(STORED DATA begins)
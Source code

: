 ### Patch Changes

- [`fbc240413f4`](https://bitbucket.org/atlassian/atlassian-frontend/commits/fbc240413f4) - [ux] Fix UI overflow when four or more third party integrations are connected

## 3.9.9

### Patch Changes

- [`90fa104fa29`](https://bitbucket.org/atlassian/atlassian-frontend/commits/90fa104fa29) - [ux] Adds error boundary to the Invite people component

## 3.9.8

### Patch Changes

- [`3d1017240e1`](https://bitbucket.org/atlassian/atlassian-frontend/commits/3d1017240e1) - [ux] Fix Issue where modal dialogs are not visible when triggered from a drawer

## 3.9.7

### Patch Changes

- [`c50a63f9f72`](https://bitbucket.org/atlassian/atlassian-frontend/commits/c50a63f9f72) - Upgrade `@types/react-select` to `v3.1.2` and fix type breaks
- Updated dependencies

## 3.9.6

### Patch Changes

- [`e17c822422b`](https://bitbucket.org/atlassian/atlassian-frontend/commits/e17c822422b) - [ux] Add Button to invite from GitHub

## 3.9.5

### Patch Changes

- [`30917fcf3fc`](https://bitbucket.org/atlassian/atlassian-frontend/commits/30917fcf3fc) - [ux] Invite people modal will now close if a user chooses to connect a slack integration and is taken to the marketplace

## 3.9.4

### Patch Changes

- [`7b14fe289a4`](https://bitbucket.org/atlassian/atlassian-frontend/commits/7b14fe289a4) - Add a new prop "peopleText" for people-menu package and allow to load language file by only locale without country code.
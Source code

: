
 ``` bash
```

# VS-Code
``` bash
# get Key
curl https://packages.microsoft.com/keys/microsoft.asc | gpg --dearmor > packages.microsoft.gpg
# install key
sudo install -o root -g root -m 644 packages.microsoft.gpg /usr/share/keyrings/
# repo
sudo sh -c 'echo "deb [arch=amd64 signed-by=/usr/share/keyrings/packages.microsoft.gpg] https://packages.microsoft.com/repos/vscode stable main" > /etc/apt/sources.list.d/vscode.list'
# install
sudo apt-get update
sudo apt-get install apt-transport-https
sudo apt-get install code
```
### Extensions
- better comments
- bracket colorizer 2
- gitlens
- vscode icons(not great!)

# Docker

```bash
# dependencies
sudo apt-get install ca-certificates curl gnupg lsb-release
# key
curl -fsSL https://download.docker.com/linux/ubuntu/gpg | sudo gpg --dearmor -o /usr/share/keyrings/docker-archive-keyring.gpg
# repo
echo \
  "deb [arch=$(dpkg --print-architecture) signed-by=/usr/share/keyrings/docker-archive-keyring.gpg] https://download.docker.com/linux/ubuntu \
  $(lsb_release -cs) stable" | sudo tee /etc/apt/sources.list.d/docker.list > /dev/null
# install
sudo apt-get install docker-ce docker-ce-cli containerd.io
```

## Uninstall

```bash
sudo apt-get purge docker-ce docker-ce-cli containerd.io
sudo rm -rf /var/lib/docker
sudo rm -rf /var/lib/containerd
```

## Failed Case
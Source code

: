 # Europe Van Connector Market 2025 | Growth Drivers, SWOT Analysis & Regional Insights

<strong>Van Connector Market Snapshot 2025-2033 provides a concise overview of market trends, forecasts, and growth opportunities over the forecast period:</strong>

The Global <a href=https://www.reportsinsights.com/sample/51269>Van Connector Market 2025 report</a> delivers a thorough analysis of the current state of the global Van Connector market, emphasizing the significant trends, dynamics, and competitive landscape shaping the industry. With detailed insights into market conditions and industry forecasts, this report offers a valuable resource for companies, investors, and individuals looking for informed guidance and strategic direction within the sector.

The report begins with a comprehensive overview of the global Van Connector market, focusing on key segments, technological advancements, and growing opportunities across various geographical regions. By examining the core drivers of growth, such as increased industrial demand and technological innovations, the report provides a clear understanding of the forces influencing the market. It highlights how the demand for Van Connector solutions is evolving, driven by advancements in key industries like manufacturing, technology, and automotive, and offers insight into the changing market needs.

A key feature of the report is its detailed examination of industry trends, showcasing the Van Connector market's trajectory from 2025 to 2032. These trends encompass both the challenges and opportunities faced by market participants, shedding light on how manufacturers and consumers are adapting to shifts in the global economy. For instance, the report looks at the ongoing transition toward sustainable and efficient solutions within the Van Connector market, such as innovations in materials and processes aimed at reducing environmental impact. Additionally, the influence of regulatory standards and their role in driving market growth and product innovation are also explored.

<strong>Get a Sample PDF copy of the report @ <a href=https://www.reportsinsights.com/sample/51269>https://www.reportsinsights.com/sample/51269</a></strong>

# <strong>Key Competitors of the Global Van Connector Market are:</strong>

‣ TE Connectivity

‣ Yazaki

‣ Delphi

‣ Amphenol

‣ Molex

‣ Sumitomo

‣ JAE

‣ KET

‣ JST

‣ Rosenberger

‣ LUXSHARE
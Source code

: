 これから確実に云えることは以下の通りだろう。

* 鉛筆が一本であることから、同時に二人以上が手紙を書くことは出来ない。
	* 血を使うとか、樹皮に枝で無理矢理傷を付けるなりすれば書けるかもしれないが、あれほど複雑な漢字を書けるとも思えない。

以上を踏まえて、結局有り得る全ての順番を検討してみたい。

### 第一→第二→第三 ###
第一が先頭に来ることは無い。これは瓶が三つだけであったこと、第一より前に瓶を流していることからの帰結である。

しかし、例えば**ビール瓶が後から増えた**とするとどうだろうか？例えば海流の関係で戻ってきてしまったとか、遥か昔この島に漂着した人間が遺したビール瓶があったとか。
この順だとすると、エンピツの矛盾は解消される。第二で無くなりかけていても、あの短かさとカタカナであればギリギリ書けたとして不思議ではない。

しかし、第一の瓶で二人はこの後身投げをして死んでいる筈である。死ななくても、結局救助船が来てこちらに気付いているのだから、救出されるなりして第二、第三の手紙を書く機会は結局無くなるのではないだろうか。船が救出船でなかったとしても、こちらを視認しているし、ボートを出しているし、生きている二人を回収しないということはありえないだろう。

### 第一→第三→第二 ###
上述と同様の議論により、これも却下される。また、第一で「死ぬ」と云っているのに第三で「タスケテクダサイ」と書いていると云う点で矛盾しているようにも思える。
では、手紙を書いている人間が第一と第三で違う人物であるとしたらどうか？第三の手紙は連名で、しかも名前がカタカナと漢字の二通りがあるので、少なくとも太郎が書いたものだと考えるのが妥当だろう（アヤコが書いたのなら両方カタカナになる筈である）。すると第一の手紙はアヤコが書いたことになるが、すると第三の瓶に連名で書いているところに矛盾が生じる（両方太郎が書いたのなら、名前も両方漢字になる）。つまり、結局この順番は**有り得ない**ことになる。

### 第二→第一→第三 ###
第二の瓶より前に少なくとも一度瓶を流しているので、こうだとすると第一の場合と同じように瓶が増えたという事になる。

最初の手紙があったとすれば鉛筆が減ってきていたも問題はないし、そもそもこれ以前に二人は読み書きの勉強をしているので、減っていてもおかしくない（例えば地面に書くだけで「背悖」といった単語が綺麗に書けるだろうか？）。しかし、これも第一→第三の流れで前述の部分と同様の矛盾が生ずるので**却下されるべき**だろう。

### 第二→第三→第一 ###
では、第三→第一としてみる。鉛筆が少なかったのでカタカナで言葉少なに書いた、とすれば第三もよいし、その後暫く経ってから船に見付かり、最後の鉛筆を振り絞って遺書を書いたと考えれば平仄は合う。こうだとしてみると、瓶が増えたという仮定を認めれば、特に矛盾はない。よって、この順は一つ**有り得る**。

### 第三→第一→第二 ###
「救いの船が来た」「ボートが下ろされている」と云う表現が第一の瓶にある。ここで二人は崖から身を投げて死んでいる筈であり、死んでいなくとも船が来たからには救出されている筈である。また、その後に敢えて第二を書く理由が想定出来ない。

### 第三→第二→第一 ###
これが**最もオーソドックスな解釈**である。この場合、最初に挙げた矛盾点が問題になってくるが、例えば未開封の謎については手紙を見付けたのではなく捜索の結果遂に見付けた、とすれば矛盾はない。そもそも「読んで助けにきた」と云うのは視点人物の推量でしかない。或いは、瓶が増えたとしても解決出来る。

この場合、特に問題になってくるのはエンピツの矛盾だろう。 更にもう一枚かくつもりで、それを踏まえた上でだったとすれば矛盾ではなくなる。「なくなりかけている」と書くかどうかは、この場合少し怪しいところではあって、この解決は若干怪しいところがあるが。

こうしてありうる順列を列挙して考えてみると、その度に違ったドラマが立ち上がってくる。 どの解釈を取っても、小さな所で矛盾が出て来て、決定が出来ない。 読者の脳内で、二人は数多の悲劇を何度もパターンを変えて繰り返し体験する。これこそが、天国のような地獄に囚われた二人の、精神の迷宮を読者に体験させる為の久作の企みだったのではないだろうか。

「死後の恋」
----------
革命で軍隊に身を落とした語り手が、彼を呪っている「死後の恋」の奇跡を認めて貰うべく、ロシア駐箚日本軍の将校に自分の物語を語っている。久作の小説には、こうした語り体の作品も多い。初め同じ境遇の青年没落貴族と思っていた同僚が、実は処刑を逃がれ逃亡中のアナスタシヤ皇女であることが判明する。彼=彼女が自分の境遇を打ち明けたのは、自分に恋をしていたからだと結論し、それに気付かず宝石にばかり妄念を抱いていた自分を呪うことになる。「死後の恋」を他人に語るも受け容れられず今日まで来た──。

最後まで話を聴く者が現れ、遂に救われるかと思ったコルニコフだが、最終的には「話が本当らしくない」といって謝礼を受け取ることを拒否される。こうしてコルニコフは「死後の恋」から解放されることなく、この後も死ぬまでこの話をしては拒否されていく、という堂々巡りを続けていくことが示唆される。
(STORED DATA ends)
TASK DIRECTIONS - Looking at the records above, which lines contain "reportsinsights"? Copy those lines.

RESULT -
The Global <a href=https://www.reportsinsights.com/sample/51269>Van Connector Market 2025 report</a> delivers a thorough analysis of the current state of the global Van Connector market, emphasizing the significant trends, dynamics, and competitive landscape shaping the industry. With detailed insights into market conditions and industry forecasts, this report offers a valuable resource for companies, investors, and individuals looking for informed guidance and strategic direction within the sector.
<strong>Get a Sample PDF copy of the report @ <a href=https://www.reportsinsights.com/sample/51269>https://www.reportsinsights.com/sample/51269</a></strong>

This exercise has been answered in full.